• **INFORMATION SUPPLIED**
..............................

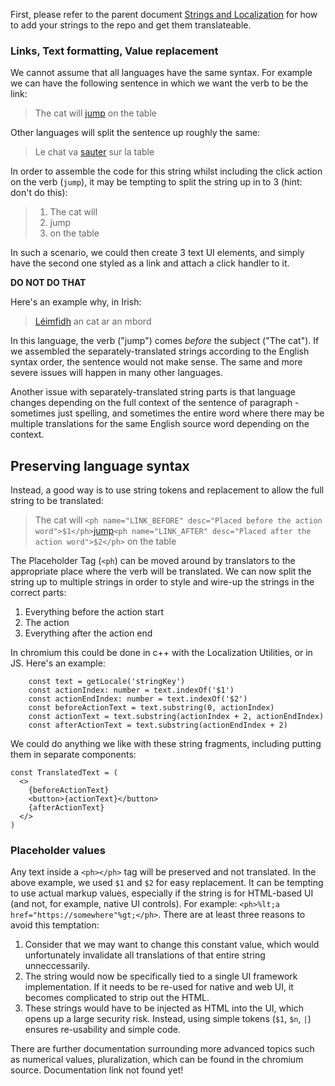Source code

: First, please refer to the parent document [Strings and Localization](https://github.com/brave/brave-browser/wiki/Strings-and-Localization) for how to add your strings to the repo and get them translateable.

### Links, Text formatting, Value replacement
We cannot assume that all languages have the same syntax. For example we can have the following sentence in which we want the verb to be the link:

> The cat will [jump](#nothing) on the table

Other languages will split the sentence up roughly the same:

> Le chat va [sauter](#nothing) sur la table

In order to assemble the code for this string whilst including the click action on the verb (`jump`), it may be tempting to split the string up in to 3 (hint: don't do this):

> 1. The cat will
> 2. jump
> 3. on the table

In such a scenario, we could then create 3 text UI elements, and simply have the second one styled as a link and attach a click handler to it.

**DO NOT DO THAT**

Here's an example why, in Irish: 

> [Léimfidh](#nothing) an cat ar an mbord

In this language, the verb ("jump") comes _before_ the subject ("The cat"). If we assembled the separately-translated strings according to the English syntax order, the sentence would not make sense. The same and more severe issues will happen in many other languages.

Another issue with separately-translated string parts is that language changes depending on the full context of the sentence of paragraph - sometimes just spelling, and sometimes the entire word where there may be multiple translations for the same English source word depending on the context.

## Preserving language syntax
Instead, a good way is to use string tokens and replacement to allow the full string to be translated:

> The cat will `<ph name="LINK_BEFORE" desc="Placed before the action word">$1</ph>`[jump](#nothing)`<ph name="LINK_AFTER" desc="Placed after the action word">$2</ph>` on the table

The Placeholder Tag (`<ph`) can be moved around by translators to the appropriate place where the verb will be translated.
We can now split the string up to multiple strings in order to style and wire-up the strings in the correct parts:
1. Everything before the action start
2. The action
3. Everything after the action end

In chromium this could be done in c++ with the Localization Utilities, or in JS. Here's an example:
```
    const text = getLocale('stringKey')
    const actionIndex: number = text.indexOf('$1')
    const actionEndIndex: number = text.indexOf('$2')
    const beforeActionText = text.substring(0, actionIndex)
    const actionText = text.substring(actionIndex + 2, actionEndIndex)
    const afterActionText = text.substring(actionEndIndex + 2)
```

We could do anything we like with these string fragments, including putting them in separate components:

```
const TranslatedText = (
  <>
    {beforeActionText}
    <button>{actionText}</button>
    {afterActionText}
  </>
)
```

### Placeholder values
Any text inside a `<ph></ph>` tag will be preserved and not translated. In the above example, we used `$1` and `$2` for easy replacement. It can be tempting to use actual markup values, especially if the string is for HTML-based UI (and not, for example, native UI controls). For example: `<ph>%lt;a href="https://somewhere"%gt;</ph>`.
There are at least three reasons to avoid this temptation:
1. Consider that we may want to change this constant value, which would unfortunately invalidate all translations of that entire string unneccessarily. 
2. The string would now be specifically tied to a single UI framework implementation. If it needs to be re-used for native and web UI, it becomes complicated to strip out the HTML.
3. These strings would have to be injected as HTML into the UI, which opens up a large security risk.
Instead, using simple tokens (`$1`, `$n`, `|`) ensures re-usability and simple code.

There are further documentation surrounding more advanced topics such as numerical values, pluralization, which can be found in the chromium source. Documentation link not found yet!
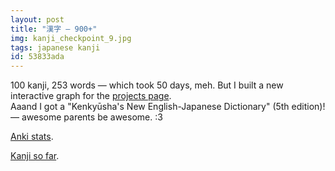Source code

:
 ```yaml
---
layout: post
title: "漢字 — 900+"
img: kanji_checkpoint_9.jpg
tags: japanese kanji
id: 53833ada
---
```


100 kanji, 253 words — which took 50 days, meh. But I built a new interactive graph for the [projects page](?c=projects).  
Aaand I got a "Kenkyūsha's New English-Japanese Dictionary" (5th edition)! — awesome parents be awesome. :3

[Anki stats](static/img/blog/anki_stats_140507.png).

[Kanji so far](static/dl/kanji_checkpoint_9).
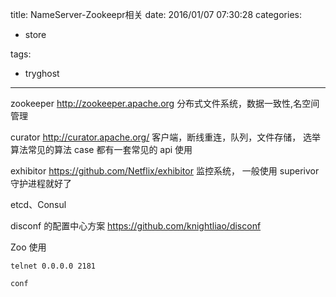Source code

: title: NameServer-Zookeepr相关
date: 2016/01/07 07:30:28
categories:

 - store 


tags:

- tryghost

---

zookeeper
http://zookeeper.apache.org
分布式文件系统，数据一致性,名空间管理

curator
http://curator.apache.org/
客户端，断线重连，队列，文件存储， 选举算法常见的算法 case 都有一套常见的 api 使用

exhibitor
https://github.com/Netflix/exhibitor
监控系统， 一般使用 superivor 守护进程就好了

etcd、Consul


disconf 的配置中心方案
https://github.com/knightliao/disconf


Zoo 使用
```language-bash
telnet 0.0.0.0 2181

conf

```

..............................

• **WHAT IS REQUIRED**
Search the records for the string "disconf" and, wherever a line contains it, please copy that line.

• **WRITTEN RESPONSE**
disconf 的配置中心方案
https://github.com/knightliao/disconf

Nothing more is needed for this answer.